Working data: Begin
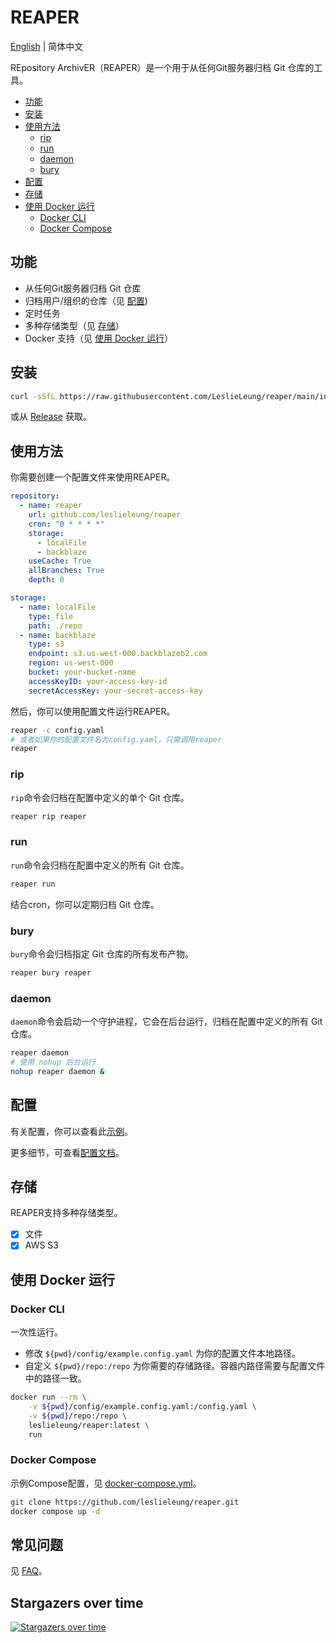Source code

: # REAPER

[English](README.md) | 简体中文

REpository ArchivER（REAPER）是一个用于从任何Git服务器归档 Git 仓库的工具。

- [功能](#功能)
- [安装](#安装)
- [使用方法](#使用方法)
  - [rip](#rip)
  - [run](#run)
  - [daemon](#daemon)
  - [bury](#bury)
- [配置](#配置)
- [存储](#存储)
- [使用 Docker 运行](#使用-docker-运行)
  - [Docker CLI](#docker-cli)
  - [Docker Compose](#docker-compose)

## 功能

- 从任何Git服务器归档 Git 仓库
- 归档用户/组织的仓库（见 [配置](https://github.com/LeslieLeung/reaper/wiki/Configuration#repository))
- 定时任务
- 多种存储类型（见 [存储](#存储)）
- Docker 支持（见 [使用 Docker 运行](#使用-docker-运行)）

## 安装

```bash
curl -sSfL https://raw.githubusercontent.com/LeslieLeung/reaper/main/install.sh | sh -s -- -b /usr/local/bin
```

或从 [Release](https://github.com/LeslieLeung/reaper/releases) 获取。

## 使用方法

你需要创建一个配置文件来使用REAPER。

```yaml
repository:
  - name: reaper
    url: github.com/leslieleung/reaper
    cron: "0 * * * *"
    storage:
      - localFile
      - backblaze
    useCache: True
    allBranches: True
    depth: 0

storage:
  - name: localFile
    type: file
    path: ./repo
  - name: backblaze
    type: s3
    endpoint: s3.us-west-000.backblazeb2.com
    region: us-west-000
    bucket: your-bucket-name
    accessKeyID: your-access-key-id
    secretAccessKey: your-secret-access-key
```

然后，你可以使用配置文件运行REAPER。

```bash
reaper -c config.yaml
# 或者如果你的配置文件名为config.yaml，只需调用reaper
reaper
```

### rip

`rip`命令会归档在配置中定义的单个 Git 仓库。

```bash
reaper rip reaper
```

### run

`run`命令会归档在配置中定义的所有 Git 仓库。

```bash
reaper run
```

结合cron，你可以定期归档 Git 仓库。

### bury

`bury`命令会归档指定 Git 仓库的所有发布产物。

```bash
reaper bury reaper
```

### daemon

`daemon`命令会启动一个守护进程，它会在后台运行，归档在配置中定义的所有 Git 仓库。

```bash
reaper daemon
# 使用 nohup 后台运行
nohup reaper daemon &
```

## 配置

有关配置，你可以查看此[示例](config/example.config.yaml)。

更多细节，可查看[配置文档](https://github.com/LeslieLeung/reaper/wiki/Configuration)。

## 存储

REAPER支持多种存储类型。

- [x] 文件
- [x] AWS S3

## 使用 Docker 运行

### Docker CLI

一次性运行。 
- 修改 `${pwd}/config/example.config.yaml` 为你的配置文件本地路径。
- 自定义 `${pwd}/repo:/repo` 为你需要的存储路径。容器内路径需要与配置文件中的路径一致。

```bash
docker run --rm \
    -v ${pwd}/config/example.config.yaml:/config.yaml \
    -v ${pwd}/repo:/repo \
    leslieleung/reaper:latest \
    run
```

### Docker Compose

示例Compose配置，见 [docker-compose.yml](docker-compose.yml)。

```bash
git clone https://github.com/leslieleung/reaper.git
docker compose up -d
```

## 常见问题

见 [FAQ](https://github.com/LeslieLeung/reaper/wiki/FAQ)。

## Stargazers over time

[![Stargazers over time](https://starchart.cc/LeslieLeung/reaper.svg)](https://starchart.cc/LeslieLeung/reaper)
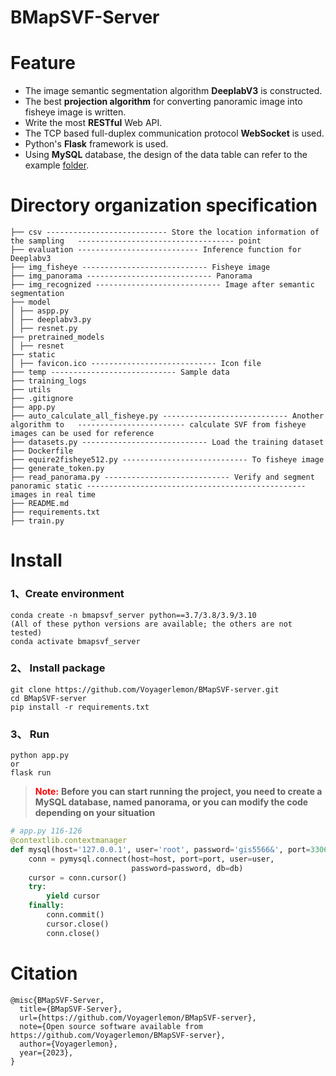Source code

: # BMapSVF-Server

# Feature

- The image semantic segmentation algorithm **DeeplabV3** is constructed.
- The best **projection algorithm** for converting panoramic image into fisheye image is written.
- Write the most **RESTful** Web API.
- The TCP based full-duplex communication protocol **WebSocket** is used.
- Python's **Flask** framework is used.
- Using **MySQL** database, the design of the data table can refer to the example [folder](./temp).

# Directory organization specification

```shell
├── csv --------------------------- Store the location information of the sampling   ----------------------------------- point
├── evaluation --------------------------- Inference function for Deeplabv3
├── img_fisheye ---------------------------- Fisheye image
├── img_panorama ---------------------------- Panorama
├── img_recognized ---------------------------- Image after semantic segmentation
├── model
│ ├── aspp.py
│ ├── deeplabv3.py
│ ├── resnet.py
├── pretrained_models
│ ├── resnet
├── static
│ ├── favicon.ico ---------------------------- Icon file
├── temp ---------------------------- Sample data
├── training_logs
├── utils
├── .gitignore
├── app.py
├── auto_calculate_all_fisheye.py ---------------------------- Another algorithm to   ------------------------ calculate SVF from fisheye images can be used for reference
├── datasets.py ---------------------------- Load the training dataset
├── Dockerfile
├── equire2fisheye512.py ---------------------------- To fisheye image
├── generate_token.py
├── read_panorama.py ---------------------------- Verify and segment panoramic static ------------------------------------------------- images in real time
├── README.md
├── requirements.txt
├── train.py
```

# Install

### 1、Create environment

```shell
conda create -n bmapsvf_server python==3.7/3.8/3.9/3.10
(All of these python versions are available; the others are not tested)
conda activate bmapsvf_server
```

### 2、 Install package

```shell
git clone https://github.com/Voyagerlemon/BMapSVF-server.git
cd BMapSVF-server
pip install -r requirements.txt
```

### 3、 Run

```shell
python app.py
or
flask run
```

> **<span style="color: red">Note:</span>** **Before you can start running the project, you need to create a MySQL database, named panorama, or you can modify the code depending on your situation**

```python
# app.py 116-126
@contextlib.contextmanager
def mysql(host='127.0.0.1', user='root', password='gis5566&', port=3306, db='panorama'):
    conn = pymysql.connect(host=host, port=port, user=user,
                           password=password, db=db)
    cursor = conn.cursor()
    try:
        yield cursor
    finally:
        conn.commit()
        cursor.close()
        conn.close()
```

# Citation

```text
@misc{BMapSVF-Server,
  title={BMapSVF-Server},
  url={https://github.com/Voyagerlemon/BMapSVF-server},
  note={Open source software available from https://github.com/Voyagerlemon/BMapSVF-server},
  author={Voyagerlemon},
  year={2023},
}
```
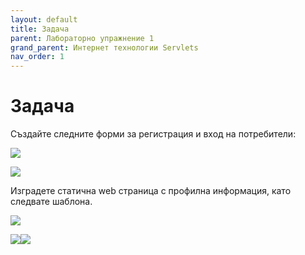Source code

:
 ```yaml
---
layout: default
title: Задача 
parent: Лабораторно упражнение 1
grand_parent: Интернет технологии Servlets
nav_order: 1
---
```


# Задача

Създайте следните форми за регистрация и вход на потребители:

![](../../../assets/0.jpeg)

![](../../../assets/1.jpeg)

Изградете статична web страница с профилна информация, като следвате шаблона.

![](<../../../assets/image (94).png>)

![](<../../../assets/image (153).png>)![](<../../../assets/image (151).png>)

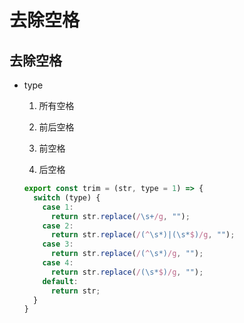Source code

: # 去除空格

## 去除空格

*   type

    1.  所有空格

    2.  前后空格

    3.  前空格

    4.  后空格

    ```javascript
    export const trim = (str, type = 1) => {
      switch (type) {
        case 1:
          return str.replace(/\s+/g, "");
        case 2:
          return str.replace(/(^\s*)|(\s*$)/g, "");
        case 3:
          return str.replace(/(^\s*)/g, "");
        case 4:
          return str.replace(/(\s*$)/g, "");
        default:
          return str;
      }
    }
    ```
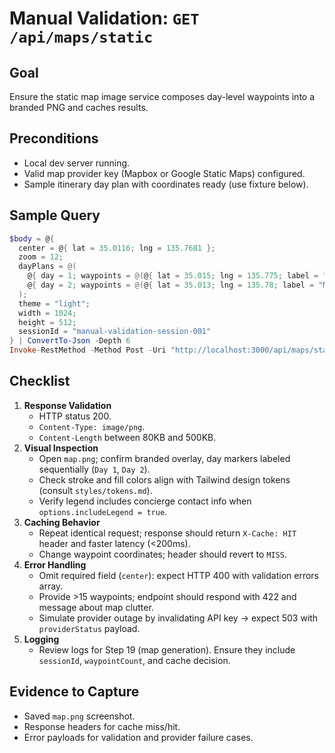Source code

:# Manual Validation: `GET /api/maps/static`

## Goal
Ensure the static map image service composes day-level waypoints into a branded PNG and caches results.

## Preconditions
- Local dev server running.
- Valid map provider key (Mapbox or Google Static Maps) configured.
- Sample itinerary day plan with coordinates ready (use fixture below).

## Sample Query
```powershell
$body = @{ 
  center = @{ lat = 35.0116; lng = 135.7681 };
  zoom = 12;
  dayPlans = @(
    @{ day = 1; waypoints = @(@{ lat = 35.015; lng = 135.775; label = "Breakfast" }, @{ lat = 35.003; lng = 135.765; label = "Temple" }) },
    @{ day = 2; waypoints = @(@{ lat = 35.013; lng = 135.78; label = "Market" }) }
  );
  theme = "light";
  width = 1024;
  height = 512;
  sessionId = "manual-validation-session-001"
} | ConvertTo-Json -Depth 6
Invoke-RestMethod -Method Post -Uri "http://localhost:3000/api/maps/static" -Body $body -ContentType "application/json" -OutFile map.png
```

## Checklist
1. **Response Validation**
   - HTTP status 200.
   - `Content-Type: image/png`.
   - `Content-Length` between 80KB and 500KB.
2. **Visual Inspection**
   - Open `map.png`; confirm branded overlay, day markers labeled sequentially (`Day 1`, `Day 2`).
   - Check stroke and fill colors align with Tailwind design tokens (consult `styles/tokens.md`).
   - Verify legend includes concierge contact info when `options.includeLegend = true`.
3. **Caching Behavior**
   - Repeat identical request; response should return `X-Cache: HIT` header and faster latency (<200ms).
   - Change waypoint coordinates; header should revert to `MISS`.
4. **Error Handling**
   - Omit required field (`center`): expect HTTP 400 with validation errors array.
   - Provide >15 waypoints; endpoint should respond with 422 and message about map clutter.
   - Simulate provider outage by invalidating API key → expect 503 with `providerStatus` payload.
5. **Logging**
   - Review logs for Step 19 (map generation). Ensure they include `sessionId`, `waypointCount`, and cache decision.

## Evidence to Capture
- Saved `map.png` screenshot.
- Response headers for cache miss/hit.
- Error payloads for validation and provider failure cases.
Working data: End
Find how many lines contain "semantic" in the data. Write that number and nothing else.

## Reply
2